Kohlmann realized that to fuel and sustain innovation throughout the navy, he needed more than a few lone wolves.
So while working as an instructor and director of flight operations, he set about building a culture of nonconformity.
He recruited sailors who had never shown a desire to challenge the status quo and exposed them to new ways of thinking.
They devoured a monthly syllabus of readings on innovation and debated ideas during regular happy hours and robust online discussions.
“When people discovered their voice, they became unstoppable.”
Letting a Thousand
Flowers Bloom
People often believe that to do better work, they should do fewer things. Yet the evidence flies in the face of that assumption: Being prolific actually increases originality, because sheer volume improves your chances of finding novel solutions.

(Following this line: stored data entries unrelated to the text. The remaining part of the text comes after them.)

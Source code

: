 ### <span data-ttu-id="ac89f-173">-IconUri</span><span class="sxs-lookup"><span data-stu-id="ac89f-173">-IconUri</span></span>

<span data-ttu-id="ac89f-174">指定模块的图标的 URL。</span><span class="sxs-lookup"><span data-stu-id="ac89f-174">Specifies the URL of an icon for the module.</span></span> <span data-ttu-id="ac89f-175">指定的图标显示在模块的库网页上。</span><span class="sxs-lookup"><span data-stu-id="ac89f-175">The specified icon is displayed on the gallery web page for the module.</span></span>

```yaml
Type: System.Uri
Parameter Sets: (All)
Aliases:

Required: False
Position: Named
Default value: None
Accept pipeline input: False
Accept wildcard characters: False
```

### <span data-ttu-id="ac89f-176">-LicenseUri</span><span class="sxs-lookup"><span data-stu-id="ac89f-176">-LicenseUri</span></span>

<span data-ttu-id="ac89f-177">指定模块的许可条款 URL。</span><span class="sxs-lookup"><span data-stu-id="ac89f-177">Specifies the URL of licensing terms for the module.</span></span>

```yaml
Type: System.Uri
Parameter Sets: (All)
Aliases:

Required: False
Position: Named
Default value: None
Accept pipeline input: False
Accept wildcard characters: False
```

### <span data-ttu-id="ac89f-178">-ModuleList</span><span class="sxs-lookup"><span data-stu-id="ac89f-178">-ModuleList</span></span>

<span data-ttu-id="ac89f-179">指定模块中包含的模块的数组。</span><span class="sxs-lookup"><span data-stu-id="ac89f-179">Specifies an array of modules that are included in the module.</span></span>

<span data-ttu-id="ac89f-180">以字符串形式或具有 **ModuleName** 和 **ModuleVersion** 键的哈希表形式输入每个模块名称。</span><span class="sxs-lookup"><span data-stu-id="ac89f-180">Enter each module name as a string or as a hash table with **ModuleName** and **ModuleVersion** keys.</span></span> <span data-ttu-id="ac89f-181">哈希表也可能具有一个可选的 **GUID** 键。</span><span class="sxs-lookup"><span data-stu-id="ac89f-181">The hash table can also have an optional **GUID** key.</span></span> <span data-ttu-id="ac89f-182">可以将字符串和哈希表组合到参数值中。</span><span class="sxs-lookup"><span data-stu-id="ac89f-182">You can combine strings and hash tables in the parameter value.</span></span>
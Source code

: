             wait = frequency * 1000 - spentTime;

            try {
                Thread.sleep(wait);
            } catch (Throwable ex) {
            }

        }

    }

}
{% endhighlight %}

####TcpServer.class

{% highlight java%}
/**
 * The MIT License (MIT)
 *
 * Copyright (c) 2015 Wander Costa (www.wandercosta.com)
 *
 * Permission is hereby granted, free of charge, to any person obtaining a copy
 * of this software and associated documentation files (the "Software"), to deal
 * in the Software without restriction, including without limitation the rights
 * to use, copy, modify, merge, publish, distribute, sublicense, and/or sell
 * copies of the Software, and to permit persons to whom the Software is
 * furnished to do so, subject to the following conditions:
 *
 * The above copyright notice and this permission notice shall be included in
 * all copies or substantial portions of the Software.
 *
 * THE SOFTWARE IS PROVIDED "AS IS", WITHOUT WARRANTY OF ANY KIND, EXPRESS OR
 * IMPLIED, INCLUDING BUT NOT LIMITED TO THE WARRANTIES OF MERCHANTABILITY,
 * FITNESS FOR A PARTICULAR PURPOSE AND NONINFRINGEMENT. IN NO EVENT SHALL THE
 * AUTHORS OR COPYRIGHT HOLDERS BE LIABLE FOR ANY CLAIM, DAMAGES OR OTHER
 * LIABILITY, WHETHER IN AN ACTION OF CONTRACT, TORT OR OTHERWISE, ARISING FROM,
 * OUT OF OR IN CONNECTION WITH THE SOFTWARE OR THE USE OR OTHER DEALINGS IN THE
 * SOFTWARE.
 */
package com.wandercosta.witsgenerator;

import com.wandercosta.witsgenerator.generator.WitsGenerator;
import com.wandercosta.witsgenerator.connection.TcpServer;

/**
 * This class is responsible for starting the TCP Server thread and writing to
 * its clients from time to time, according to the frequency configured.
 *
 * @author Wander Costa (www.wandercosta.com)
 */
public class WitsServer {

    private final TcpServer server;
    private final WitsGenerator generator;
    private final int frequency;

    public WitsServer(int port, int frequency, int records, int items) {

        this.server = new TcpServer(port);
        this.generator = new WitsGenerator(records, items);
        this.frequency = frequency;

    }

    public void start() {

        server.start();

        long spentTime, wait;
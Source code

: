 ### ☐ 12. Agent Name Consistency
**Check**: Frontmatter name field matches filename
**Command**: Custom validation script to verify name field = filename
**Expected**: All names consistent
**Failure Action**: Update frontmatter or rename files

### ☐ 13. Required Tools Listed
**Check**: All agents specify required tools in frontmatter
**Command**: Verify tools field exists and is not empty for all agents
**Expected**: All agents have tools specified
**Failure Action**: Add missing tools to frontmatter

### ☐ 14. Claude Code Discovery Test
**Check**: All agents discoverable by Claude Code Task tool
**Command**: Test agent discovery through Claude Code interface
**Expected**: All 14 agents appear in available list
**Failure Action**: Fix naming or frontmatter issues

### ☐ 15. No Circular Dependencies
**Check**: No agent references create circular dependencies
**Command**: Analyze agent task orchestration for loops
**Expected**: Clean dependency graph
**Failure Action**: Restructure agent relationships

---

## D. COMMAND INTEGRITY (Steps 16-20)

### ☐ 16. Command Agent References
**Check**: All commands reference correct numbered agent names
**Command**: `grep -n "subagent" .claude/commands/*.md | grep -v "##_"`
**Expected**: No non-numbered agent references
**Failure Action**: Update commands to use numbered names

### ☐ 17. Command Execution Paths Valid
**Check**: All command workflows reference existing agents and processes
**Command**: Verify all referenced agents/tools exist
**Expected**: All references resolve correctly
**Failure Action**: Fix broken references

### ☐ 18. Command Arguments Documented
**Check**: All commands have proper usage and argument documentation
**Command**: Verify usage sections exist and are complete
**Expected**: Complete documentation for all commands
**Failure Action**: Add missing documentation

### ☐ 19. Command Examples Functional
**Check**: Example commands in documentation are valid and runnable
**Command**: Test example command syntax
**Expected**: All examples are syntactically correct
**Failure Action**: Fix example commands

In recent experiments by Northwestern University psychologists Brian Lucas and Loran Nordgren, the initial ideas people generated were the most conventional.
Once they had thought of those, they were free to start dreaming up more-unusual possibilities.
Of course, in organizations, the challenge lies in knowing when you’ve drummed up enough possibilities.
How many ideas should you generate before deciding which ones to pursue? When I pose this question to executives, most say you’re really humming with around 20 ideas.
But that answer is off the mark by an order of magnitude. There’s evidence that quality often doesn’t max out until more than 200 ideas are on the table.
The more darts you throw, the better your odds of hitting a bull’s-eye.
Though it makes perfect sense, many managers fail to embrace this principle, fearing that time spent conjuring lots of ideas will prevent employees from being focused and efficient.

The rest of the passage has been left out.